• **EXERCISE**
All of the data is to be printed again exactly as it appears.

• **SUPPLIED MATERIAL**
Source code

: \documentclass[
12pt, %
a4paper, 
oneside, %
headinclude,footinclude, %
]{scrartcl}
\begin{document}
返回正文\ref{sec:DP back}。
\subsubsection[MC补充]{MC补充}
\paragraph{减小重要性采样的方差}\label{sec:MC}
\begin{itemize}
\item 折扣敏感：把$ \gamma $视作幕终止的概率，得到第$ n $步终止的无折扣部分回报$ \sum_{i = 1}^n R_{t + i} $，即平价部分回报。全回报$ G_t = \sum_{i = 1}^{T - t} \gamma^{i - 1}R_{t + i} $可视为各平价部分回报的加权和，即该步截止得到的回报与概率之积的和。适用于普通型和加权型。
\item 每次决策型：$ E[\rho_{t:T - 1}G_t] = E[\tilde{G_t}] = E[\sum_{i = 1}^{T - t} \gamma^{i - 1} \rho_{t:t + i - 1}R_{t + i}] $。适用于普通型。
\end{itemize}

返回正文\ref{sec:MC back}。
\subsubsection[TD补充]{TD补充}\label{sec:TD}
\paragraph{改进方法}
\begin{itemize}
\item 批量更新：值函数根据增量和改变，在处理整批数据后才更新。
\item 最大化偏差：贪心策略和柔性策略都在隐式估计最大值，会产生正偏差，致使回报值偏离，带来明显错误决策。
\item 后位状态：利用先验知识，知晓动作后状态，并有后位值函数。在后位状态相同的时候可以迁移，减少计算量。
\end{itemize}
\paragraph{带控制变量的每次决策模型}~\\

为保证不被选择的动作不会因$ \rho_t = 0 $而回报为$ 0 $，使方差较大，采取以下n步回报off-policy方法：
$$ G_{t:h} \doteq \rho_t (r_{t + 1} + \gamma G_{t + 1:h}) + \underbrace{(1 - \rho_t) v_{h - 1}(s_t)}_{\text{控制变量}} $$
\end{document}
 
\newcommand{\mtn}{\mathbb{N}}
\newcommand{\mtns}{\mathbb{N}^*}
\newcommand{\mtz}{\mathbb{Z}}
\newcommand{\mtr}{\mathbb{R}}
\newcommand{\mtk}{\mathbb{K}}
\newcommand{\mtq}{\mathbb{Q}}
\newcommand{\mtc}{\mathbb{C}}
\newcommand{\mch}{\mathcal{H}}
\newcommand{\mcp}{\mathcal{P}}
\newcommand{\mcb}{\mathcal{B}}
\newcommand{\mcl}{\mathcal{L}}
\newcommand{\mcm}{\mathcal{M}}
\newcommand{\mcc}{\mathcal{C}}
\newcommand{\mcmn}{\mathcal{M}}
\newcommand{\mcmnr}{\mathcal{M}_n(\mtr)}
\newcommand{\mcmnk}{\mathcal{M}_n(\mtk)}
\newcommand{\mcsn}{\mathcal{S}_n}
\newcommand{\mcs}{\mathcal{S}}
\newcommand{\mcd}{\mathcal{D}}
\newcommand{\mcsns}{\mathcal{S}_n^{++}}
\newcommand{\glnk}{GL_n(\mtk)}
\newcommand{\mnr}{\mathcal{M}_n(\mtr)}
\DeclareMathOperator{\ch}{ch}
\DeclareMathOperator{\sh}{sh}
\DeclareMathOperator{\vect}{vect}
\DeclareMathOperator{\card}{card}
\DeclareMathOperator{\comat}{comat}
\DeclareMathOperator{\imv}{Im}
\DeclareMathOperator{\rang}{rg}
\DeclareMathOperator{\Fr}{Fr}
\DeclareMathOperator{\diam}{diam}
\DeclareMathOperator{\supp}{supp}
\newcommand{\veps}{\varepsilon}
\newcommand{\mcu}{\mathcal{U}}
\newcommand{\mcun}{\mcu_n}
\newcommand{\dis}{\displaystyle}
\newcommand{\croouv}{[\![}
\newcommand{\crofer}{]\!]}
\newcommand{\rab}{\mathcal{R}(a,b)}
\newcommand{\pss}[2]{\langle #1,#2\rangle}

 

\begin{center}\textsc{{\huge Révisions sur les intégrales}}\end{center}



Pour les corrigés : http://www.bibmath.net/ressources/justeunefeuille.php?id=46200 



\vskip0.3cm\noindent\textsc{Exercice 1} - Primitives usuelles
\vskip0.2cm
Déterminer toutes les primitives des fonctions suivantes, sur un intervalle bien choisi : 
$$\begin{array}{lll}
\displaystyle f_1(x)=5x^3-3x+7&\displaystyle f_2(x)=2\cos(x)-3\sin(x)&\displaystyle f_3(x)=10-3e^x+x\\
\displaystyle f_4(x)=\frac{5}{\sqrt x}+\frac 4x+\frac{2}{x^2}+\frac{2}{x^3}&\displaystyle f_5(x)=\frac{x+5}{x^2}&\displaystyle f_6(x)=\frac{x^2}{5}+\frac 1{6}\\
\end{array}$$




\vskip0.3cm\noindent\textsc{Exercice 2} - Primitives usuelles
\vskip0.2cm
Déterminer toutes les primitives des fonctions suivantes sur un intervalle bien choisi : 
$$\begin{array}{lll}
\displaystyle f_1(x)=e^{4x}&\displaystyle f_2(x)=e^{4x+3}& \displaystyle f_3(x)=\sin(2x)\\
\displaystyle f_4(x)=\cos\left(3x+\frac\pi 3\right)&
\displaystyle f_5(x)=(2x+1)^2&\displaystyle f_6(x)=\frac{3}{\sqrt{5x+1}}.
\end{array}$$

• **TASK RESPONSE**
Source code

: \documentclass[
12pt, %
a4paper, 
oneside, %
headinclude,footinclude, %
]{scrartcl}
\begin{document}
返回正文\ref{sec:DP back}。
\subsubsection[MC补充]{MC补充}
\paragraph{减小重要性采样的方差}\label{sec:MC}
\begin{itemize}
\item 折扣敏感：把$ \gamma $视作幕终止的概率，得到第$ n $步终止的无折扣部分回报$ \sum_{i = 1}^n R_{t + i} $，即平价部分回报。全回报$ G_t = \sum_{i = 1}^{T - t} \gamma^{i - 1}R_{t + i} $可视为各平价部分回报的加权和，即该步截止得到的回报与概率之积的和。适用于普通型和加权型。
\item 每次决策型：$ E[\rho_{t:T - 1}G_t] = E[\tilde{G_t}] = E[\sum_{i = 1}^{T - t} \gamma^{i - 1} \rho_{t:t + i - 1}R_{t + i}] $。适用于普通型。
\end{itemize}

返回正文\ref{sec:MC back}。
\subsubsection[TD补充]{TD补充}\label{sec:TD}
\paragraph{改进方法}
\begin{itemize}
\item 批量更新：值函数根据增量和改变，在处理整批数据后才更新。
\item 最大化偏差：贪心策略和柔性策略都在隐式估计最大值，会产生正偏差，致使回报值偏离，带来明显错误决策。
\item 后位状态：利用先验知识，知晓动作后状态，并有后位值函数。在后位状态相同的时候可以迁移，减少计算量。
\end{itemize}
\paragraph{带控制变量的每次决策模型}~\\

为保证不被选择的动作不会因$ \rho_t = 0 $而回报为$ 0 $，使方差较大，采取以下n步回报off-policy方法：
$$ G_{t:h} \doteq \rho_t (r_{t + 1} + \gamma G_{t + 1:h}) + \underbrace{(1 - \rho_t) v_{h - 1}(s_t)}_{\text{控制变量}} $$
\end{document}
 
\newcommand{\mtn}{\mathbb{N}}
\newcommand{\mtns}{\mathbb{N}^*}
\newcommand{\mtz}{\mathbb{Z}}
\newcommand{\mtr}{\mathbb{R}}
\newcommand{\mtk}{\mathbb{K}}
\newcommand{\mtq}{\mathbb{Q}}
\newcommand{\mtc}{\mathbb{C}}
\newcommand{\mch}{\mathcal{H}}
\newcommand{\mcp}{\mathcal{P}}
\newcommand{\mcb}{\mathcal{B}}
\newcommand{\mcl}{\mathcal{L}}
\newcommand{\mcm}{\mathcal{M}}
\newcommand{\mcc}{\mathcal{C}}
\newcommand{\mcmn}{\mathcal{M}}
\newcommand{\mcmnr}{\mathcal{M}_n(\mtr)}
\newcommand{\mcmnk}{\mathcal{M}_n(\mtk)}
\newcommand{\mcsn}{\mathcal{S}_n}
\newcommand{\mcs}{\mathcal{S}}
\newcommand{\mcd}{\mathcal{D}}
\newcommand{\mcsns}{\mathcal{S}_n^{++}}
\newcommand{\glnk}{GL_n(\mtk)}
\newcommand{\mnr}{\mathcal{M}_n(\mtr)}
\DeclareMathOperator{\ch}{ch}
\DeclareMathOperator{\sh}{sh}
\DeclareMathOperator{\vect}{vect}
\DeclareMathOperator{\card}{card}
\DeclareMathOperator{\comat}{comat}
\DeclareMathOperator{\imv}{Im}
\DeclareMathOperator{\rang}{rg}
\DeclareMathOperator{\Fr}{Fr}
\DeclareMathOperator{\diam}{diam}
\DeclareMathOperator{\supp}{supp}
\newcommand{\veps}{\varepsilon}
\newcommand{\mcu}{\mathcal{U}}
\newcommand{\mcun}{\mcu_n}
\newcommand{\dis}{\displaystyle}
\newcommand{\croouv}{[\![}
\newcommand{\crofer}{]\!]}
\newcommand{\rab}{\mathcal{R}(a,b)}
\newcommand{\pss}[2]{\langle #1,#2\rangle}

 

\begin{center}\textsc{{\huge Révisions sur les intégrales}}\end{center}



Pour les corrigés : http://www.bibmath.net/ressources/justeunefeuille.php?id=46200 



\vskip0.3cm\noindent\textsc{Exercice 1} - Primitives usuelles
\vskip0.2cm
Déterminer toutes les primitives des fonctions suivantes, sur un intervalle bien choisi : 
$$\begin{array}{lll}
\displaystyle f_1(x)=5x^3-3x+7&\displaystyle f_2(x)=2\cos(x)-3\sin(x)&\displaystyle f_3(x)=10-3e^x+x\\
\displaystyle f_4(x)=\frac{5}{\sqrt x}+\frac 4x+\frac{2}{x^2}+\frac{2}{x^3}&\displaystyle f_5(x)=\frac{x+5}{x^2}&\displaystyle f_6(x)=\frac{x^2}{5}+\frac 1{6}\\
\end{array}$$




\vskip0.3cm\noindent\textsc{Exercice 2} - Primitives usuelles
\vskip0.2cm
Déterminer toutes les primitives des fonctions suivantes sur un intervalle bien choisi : 
$$\begin{array}{lll}
\displaystyle f_1(x)=e^{4x}&\displaystyle f_2(x)=e^{4x+3}& \displaystyle f_3(x)=\sin(2x)\\
\displaystyle f_4(x)=\cos\left(3x+\frac\pi 3\right)&
\displaystyle f_5(x)=(2x+1)^2&\displaystyle f_6(x)=\frac{3}{\sqrt{5x+1}}.
\end{array}$$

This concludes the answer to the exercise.